**TASK DESCRIPTION**
Each line below that carries the string "badge" must appear in the answer.

**INPUT MATERIAL**

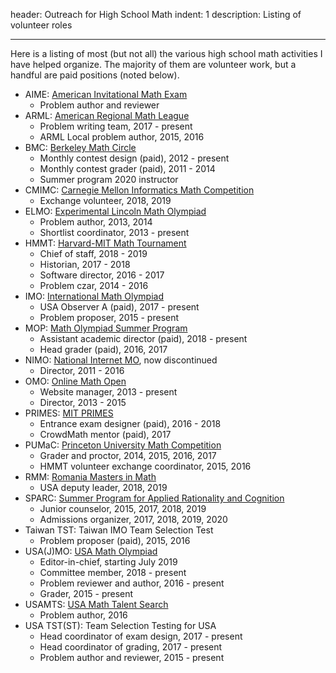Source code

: header: Outreach for High School Math
indent: 1
description: Listing of volunteer roles

---

Here is a listing of most (but not all)
the various high school math activities I have helped organize.
The majority of them are volunteer work,
but a handful are paid positions (noted below).

+ AIME: [American Invitational Math Exam](https://en.wikipedia.org/wiki/American_Invitational_Mathematics_Examination)
	+ Problem author and reviewer
+ ARML: [American Regional Math League](https://www.arml2.com)
	+ Problem writing team, 2017 - present
	+ ARML Local problem author, 2015, 2016
+ BMC: [Berkeley Math Circle](https://mathcircle.berkeley.edu/)
	+ Monthly contest design (paid), 2012 - present
	+ Monthly contest grader (paid), 2011 - 2014
	+ Summer program 2020 instructor
+ CMIMC: [Carnegie Mellon Informatics Math Competition](https://www.cmimc.org/)
	+ Exchange volunteer, 2018, 2019
+ ELMO: [Experimental Lincoln Math Olympiad](https://web.evanchen.cc/elmo/index.html)
	+ Problem author, 2013, 2014
	+ Shortlist coordinator, 2013 - present
+ HMMT: [Harvard-MIT Math Tournament](https://www.hmmt.org)
	+ Chief of staff, 2018 - 2019
	+ Historian, 2017 - 2018
	+ Software director, 2016 - 2017
	+ Problem czar, 2014 - 2016
+ IMO: [International Math Olympiad](https://www.imo-official.org)
	+ USA Observer A (paid), 2017 - present
	+ Problem proposer, 2015 - present
+ MOP: [Math Olympiad Summer Program](https://en.wikipedia.org/wiki/Mathematical_Olympiad_Summer_Program)
	+ Assistant academic director (paid), 2018 - present
	+ Head grader (paid), 2016, 2017
+ NIMO: [National Internet MO](https://internetolympiad.org/), now discontinued
	+ Director, 2011 - 2016
+ OMO: [Online Math Open](https://internetolympiad.org/pages/16-omo_acknow)
	+ Website manager, 2013 - present
	+ Director, 2013 - 2015
+ PRIMES: [MIT PRIMES](https://math.mit.edu/research/highschool/primes/index.php)
	+ Entrance exam designer (paid), 2016 - 2018
	+ CrowdMath mentor (paid), 2017
+ PUMaC: [Princeton University Math Competition](https://pumac.princeton.edu/)
	+ Grader and proctor, 2014, 2015, 2016, 2017
	+ HMMT volunteer exchange coordinator, 2015, 2016
+ RMM: [Romania Masters in Math](https://rmms.lbi.ro/)
	+ USA deputy leader, 2018, 2019
+ SPARC: [Summer Program for Applied Rationality and Cognition](https://sparc-camp.org/)
	+ Junior counselor, 2015, 2017, 2018, 2019
	+ Admissions organizer, 2017, 2018, 2019, 2020
+ Taiwan TST: Taiwan IMO Team Selection Test
	+ Problem proposer (paid), 2015, 2016
+ USA(J)MO: [USA Math Olympiad](https://en.wikipedia.org/wiki/United_States_of_America_Mathematical_Olympiad)
	+ Editor-in-chief, starting July 2019
	+ Committee member, 2018 - present
	+ Problem reviewer and author, 2016 - present
	+ Grader, 2015 - present
+ USAMTS: [USA Math Talent Search](https://usamts.org/)
	+ Problem author, 2016
+ USA TST(ST): Team Selection Testing for USA
	+ Head coordinator of exam design, 2017 - present
	+ Head coordinator of grading, 2017 - present
	+ Problem author and reviewer, 2015 - present
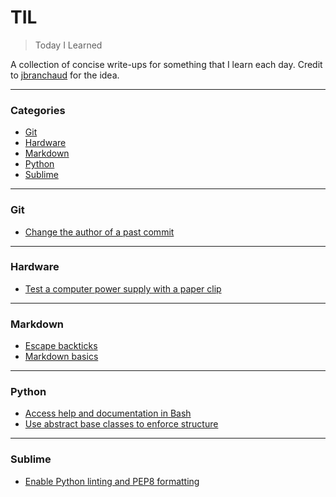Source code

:# TIL

> Today I Learned

A collection of concise write-ups for something that I learn each day. Credit to [jbranchaud](https://github.com/jbranchaud/til) for the idea.

---

### Categories

* [Git](#git)
* [Hardware](#hardware)
* [Markdown](#markdown)
* [Python](#python)
* [Sublime](#sublime)

---

### Git

- [Change the author of a past commit](git/change_author_of_past_commit.md)

---

### Hardware

- [Test a computer power supply with a paper clip](hardware/test_power_supply_with_paper_clip.md)

---

### Markdown

- [Escape backticks](markdown/escape_backticks.md)
- [Markdown basics](markdown/basics.md)

---

### Python

- [Access help and documentation in Bash](python/help_and_documentation_in_bash.md)
- [Use abstract base classes to enforce structure](python/abstract_base_classes.md)

---

### Sublime

- [Enable Python linting and PEP8 formatting](sublime/enable_python_linting_and_pep8_formatting.md)
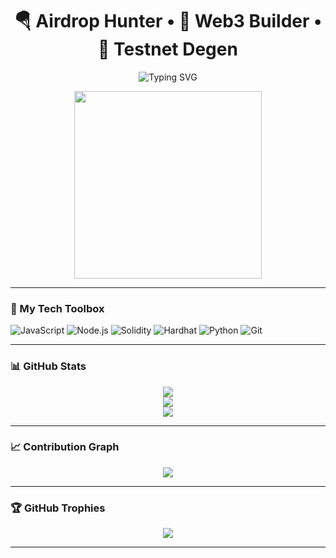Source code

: <h1 align="center">🪂 Airdrop Hunter • 🧠 Web3 Builder • 🧪 Testnet Degen</h1>

<p align="center">
  <img src="https://readme-typing-svg.herokuapp.com?font=Fira+Code&duration=4000&pause=1000&color=00FFA3&center=true&vCenter=true&width=435&lines=Farming+airdrop+like+a+machine+%F0%9F%9A%97;zkSync+%E2%80%A2+Eigenlayer+%E2%80%A2+Celestia+%E2%80%A2+Mode+%E2%9C%85;Automating+chains+%E2%9A%99%EF%B8%8F;Always+early.+Always+on-chain." alt="Typing SVG" />
</p>

<p align="center">
  <img src="https://media.giphy.com/media/zOvBKUUEERdNm/giphy.gif" width="300" />
</p>

---

### 🧰 My Tech Toolbox

![JavaScript](https://img.shields.io/badge/-JavaScript-black?style=flat-square&logo=javascript)
![Node.js](https://img.shields.io/badge/-Node.js-339933?style=flat-square&logo=node.js)
![Solidity](https://img.shields.io/badge/-Solidity-363636?style=flat-square&logo=solidity)
![Hardhat](https://img.shields.io/badge/-Hardhat-F1C40F?style=flat-square&logo=ethereum)
![Python](https://img.shields.io/badge/-Python-3776AB?style=flat-square&logo=python)
![Git](https://img.shields.io/badge/-Git-F05032?style=flat-square&logo=git)

---

### 📊 GitHub Stats

<p align="center">
  <img src="https://github-readme-stats.vercel.app/api?username=awkenin&show_icons=true&theme=tokyonight" />
  <br />
  <img src="https://github-readme-streak-stats.herokuapp.com/?user=awkenin&theme=tokyonight" />
  <br />
  <img src="https://github-readme-stats.vercel.app/api/top-langs/?username=awkenin&layout=compact&theme=tokyonight" />
</p>

---

### 📈 Contribution Graph

<p align="center">
  <img src="https://github-readme-activity-graph.cyclic.app/graph?username=awkenin&theme=react-dark&hide_border=true&area=true" />
</p>

---

### 🏆 GitHub Trophies

<p align="center">
  <img src="https://github-profile-trophy.vercel.app/?username=awkenin&theme=algolia&margin-w=8" />
</p>

---
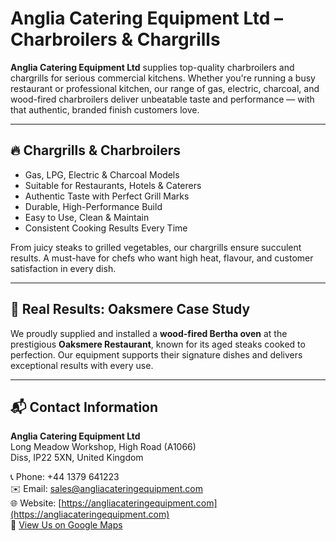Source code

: # Anglia Catering Equipment Ltd – Charbroilers & Chargrills

**Anglia Catering Equipment Ltd** supplies top-quality charbroilers and chargrills for serious commercial kitchens. Whether you're running a busy restaurant or professional kitchen, our range of gas, electric, charcoal, and wood-fired charbroilers deliver unbeatable taste and performance — with that authentic, branded finish customers love.

---

## 🔥 Chargrills & Charbroilers

- Gas, LPG, Electric & Charcoal Models  
- Suitable for Restaurants, Hotels & Caterers  
- Authentic Taste with Perfect Grill Marks  
- Durable, High-Performance Build  
- Easy to Use, Clean & Maintain  
- Consistent Cooking Results Every Time  

From juicy steaks to grilled vegetables, our chargrills ensure succulent results. A must-have for chefs who want high heat, flavour, and customer satisfaction in every dish.

---

## 🍴 Real Results: Oaksmere Case Study

We proudly supplied and installed a **wood-fired Bertha oven** at the prestigious **Oaksmere Restaurant**, known for its aged steaks cooked to perfection. Our equipment supports their signature dishes and delivers exceptional results with every use.

---

## 📬 Contact Information

**Anglia Catering Equipment Ltd**  
Long Meadow Workshop, High Road (A1066)  
Diss, IP22 5XN, United Kingdom

📞 Phone: +44 1379 641223  
✉️ Email: [sales@angliacateringequipment.com](mailto:sales@angliacateringequipment.com)  
🌐 Website: [https://angliacateringequipment.com](https://angliacateringequipment.com)  
📌 [View Us on Google Maps](https://maps.app.goo.gl/5KSMaoEhF7yMP2Cm9)

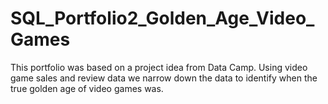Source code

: # SQL_Portfolio2_Golden_Age_Video_Games
This portfolio was based on a project idea from Data Camp. Using video game sales and review data we narrow down the data to identify when the true golden age of video games was.
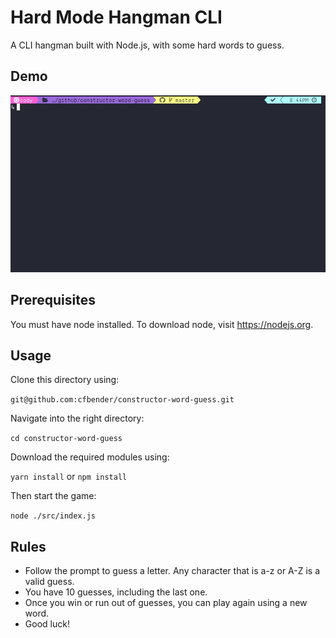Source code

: # Hard Mode Hangman CLI
A CLI hangman built with Node.js, with some hard words to guess.

## Demo

![Alt Text](./demo.gif) 

## Prerequisites

You must have node installed. To download node, visit https://nodejs.org.

## Usage

Clone this directory using:

`git@github.com:cfbender/constructor-word-guess.git`

Navigate into the right directory:

`cd constructor-word-guess`

Download the required modules using:

`yarn install` or `npm install`

Then start the game:

`node ./src/index.js`

## Rules

* Follow the prompt to guess a letter. Any character that is a-z or A-Z is a valid guess.
* You have 10 guesses, including the last one.
* Once you win or run out of guesses, you can play again using a new word.
* Good luck!

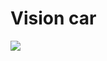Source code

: # Vision car
<img src="https://user-images.githubusercontent.com/43222687/173923251-63eca3a1-c9d1-4e85-a21b-bd2cbac962bb.png">
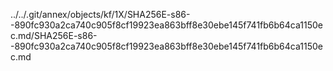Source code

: ../../.git/annex/objects/kf/1X/SHA256E-s86--890fc930a2ca740c905f8cf19923ea863bff8e30ebe145f741fb6b64ca1150ec.md/SHA256E-s86--890fc930a2ca740c905f8cf19923ea863bff8e30ebe145f741fb6b64ca1150ec.md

**EXPECTED OUTPUT**
![JavaScript](https://img.shields.io/badge/-JavaScript-black?style=flat-square&logo=javascript)
![Node.js](https://img.shields.io/badge/-Node.js-339933?style=flat-square&logo=node.js)
![Solidity](https://img.shields.io/badge/-Solidity-363636?style=flat-square&logo=solidity)
![Hardhat](https://img.shields.io/badge/-Hardhat-F1C40F?style=flat-square&logo=ethereum)
![Python](https://img.shields.io/badge/-Python-3776AB?style=flat-square&logo=python)
![Git](https://img.shields.io/badge/-Git-F05032?style=flat-square&logo=git)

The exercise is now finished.